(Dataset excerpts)

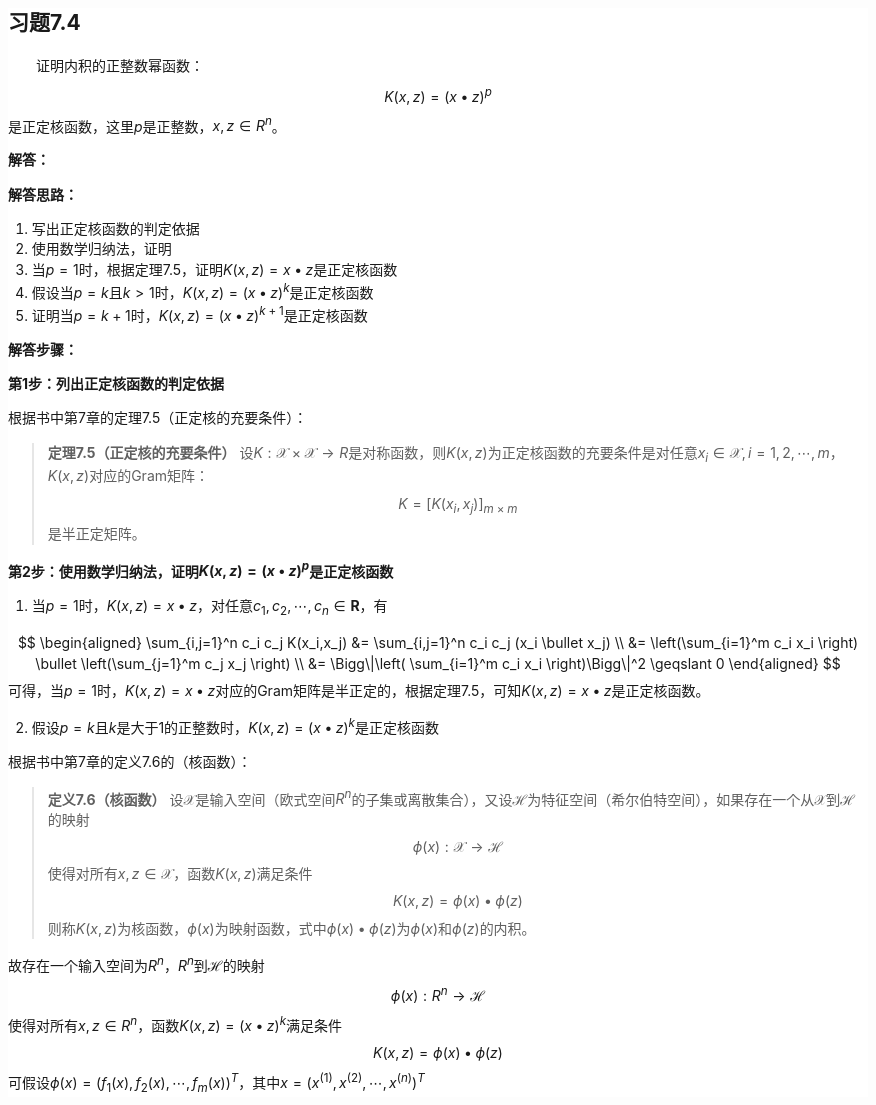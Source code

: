 ## 习题7.4

&emsp;&emsp;证明内积的正整数幂函数：$$K(x,z)=(x \bullet z)^p$$是正定核函数，这里$p$是正整数，$x,z\in R^n$。

**解答：**

**解答思路：**  
1. 写出正定核函数的判定依据
2. 使用数学归纳法，证明
  1. 当$p=1$时，根据定理7.5，证明$K(x, z)=x \bullet z$是正定核函数
  2. 假设当$p=k$且$k>1$时，$K(x, z)=(x \bullet z)^k$是正定核函数
  3. 证明当$p=k+1$时，$K(x, z)=(x \bullet z)^{k+1}$是正定核函数

**解答步骤：**

**第1步：列出正定核函数的判定依据**

根据书中第7章的定理7.5（正定核的充要条件）：

> **定理7.5（正定核的充要条件）** 设$K: \mathcal{X} \times \mathcal{X} \rightarrow R$是对称函数，则$K(x,z)$为正定核函数的充要条件是对任意$x_i \in \mathcal{X}, i=1,2,\cdots, m$，$K(x, z)$对应的Gram矩阵：
>$$
K = [K(x_i, x_j)]_{m \times m}
$$
> 是半正定矩阵。

**第2步：使用数学归纳法，证明$K(x, z)=(x \bullet z)^p$是正定核函数**

1. 当$p=1$时，$K(x, z)=x \bullet z$，对任意$c_1,c_2,\cdots,c_n \in \mathbf{R}$，有

$$
\begin{aligned} 
\sum_{i,j=1}^n c_i c_j K(x_i,x_j) 
&= \sum_{i,j=1}^n c_i c_j (x_i \bullet x_j) \\
&= \left(\sum_{i=1}^m c_i x_i \right) \bullet \left(\sum_{j=1}^m c_j x_j \right) \\
&= \Bigg\|\left( \sum_{i=1}^m c_i x_i \right)\Bigg\|^2 \geqslant 0
\end{aligned}
$$
可得，当$p=1$时，$K(x, z)=x \bullet z$对应的Gram矩阵是半正定的，根据定理7.5，可知$K(x,z)=x \bullet z$是正定核函数。

2. 假设$p=k$且$k$是大于1的正整数时，$K(x, z)=(x \bullet z)^k$是正定核函数

根据书中第7章的定义7.6的（核函数）：
> **定义7.6（核函数）** 设$\mathcal{X}$是输入空间（欧式空间$R^n$的子集或离散集合），又设$\mathcal{H}$为特征空间（希尔伯特空间），如果存在一个从$\mathcal{X}$到$\mathcal{H}$的映射
> $$
\phi(x):\mathcal{X} \rightarrow \mathcal{H}
$$
> 使得对所有$x,z \in \mathcal{X}$，函数$K(x,z)$满足条件
> $$
K(x,z) = \phi(x) \bullet \phi(z)
$$
> 则称$K(x,z)$为核函数，$\phi(x)$为映射函数，式中$\phi(x) \bullet \phi(z)$为$\phi(x)$和$\phi(z)$的内积。

故存在一个输入空间为$R^n$，$R^n$到$\mathcal{H}$的映射
$$
\phi(x):R^n \rightarrow \mathcal{H}
$$
使得对所有$x,z \in R^n$，函数$K(x,z)=(x \bullet z)^k$满足条件
$$
K(x,z) = \phi(x) \bullet \phi(z)
$$
可假设$\phi(x)=(f_1(x), f_2(x), \cdots, f_m(x))^T$，其中$x=(x^{(1)}, x^{(2)}, \cdots, x^{(n)})^T$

### Assigned task
Write out, exactly as shown, only the lines running from the one that contains "z)=(x \bullet z)^p$是正定核函数**" to the last line above.

### Solution to this problem
**第2步：使用数学归纳法，证明$K(x, z)=(x \bullet z)^p$是正定核函数**

1. 当$p=1$时，$K(x, z)=x \bullet z$，对任意$c_1,c_2,\cdots,c_n \in \mathbf{R}$，有

$$
\begin{aligned} 
\sum_{i,j=1}^n c_i c_j K(x_i,x_j) 
&= \sum_{i,j=1}^n c_i c_j (x_i \bullet x_j) \\
&= \left(\sum_{i=1}^m c_i x_i \right) \bullet \left(\sum_{j=1}^m c_j x_j \right) \\
&= \Bigg\|\left( \sum_{i=1}^m c_i x_i \right)\Bigg\|^2 \geqslant 0
\end{aligned}
$$
可得，当$p=1$时，$K(x, z)=x \bullet z$对应的Gram矩阵是半正定的，根据定理7.5，可知$K(x,z)=x \bullet z$是正定核函数。

2. 假设$p=k$且$k$是大于1的正整数时，$K(x, z)=(x \bullet z)^k$是正定核函数

根据书中第7章的定义7.6的（核函数）：
> **定义7.6（核函数）** 设$\mathcal{X}$是输入空间（欧式空间$R^n$的子集或离散集合），又设$\mathcal{H}$为特征空间（希尔伯特空间），如果存在一个从$\mathcal{X}$到$\mathcal{H}$的映射
> $$
\phi(x):\mathcal{X} \rightarrow \mathcal{H}
$$
> 使得对所有$x,z \in \mathcal{X}$，函数$K(x,z)$满足条件
> $$
K(x,z) = \phi(x) \bullet \phi(z)
$$
> 则称$K(x,z)$为核函数，$\phi(x)$为映射函数，式中$\phi(x) \bullet \phi(z)$为$\phi(x)$和$\phi(z)$的内积。

故存在一个输入空间为$R^n$，$R^n$到$\mathcal{H}$的映射
$$
\phi(x):R^n \rightarrow \mathcal{H}
$$
使得对所有$x,z \in R^n$，函数$K(x,z)=(x \bullet z)^k$满足条件
$$
K(x,z) = \phi(x) \bullet \phi(z)
$$
可假设$\phi(x)=(f_1(x), f_2(x), \cdots, f_m(x))^T$，其中$x=(x^{(1)}, x^{(2)}, \cdots, x^{(n)})^T$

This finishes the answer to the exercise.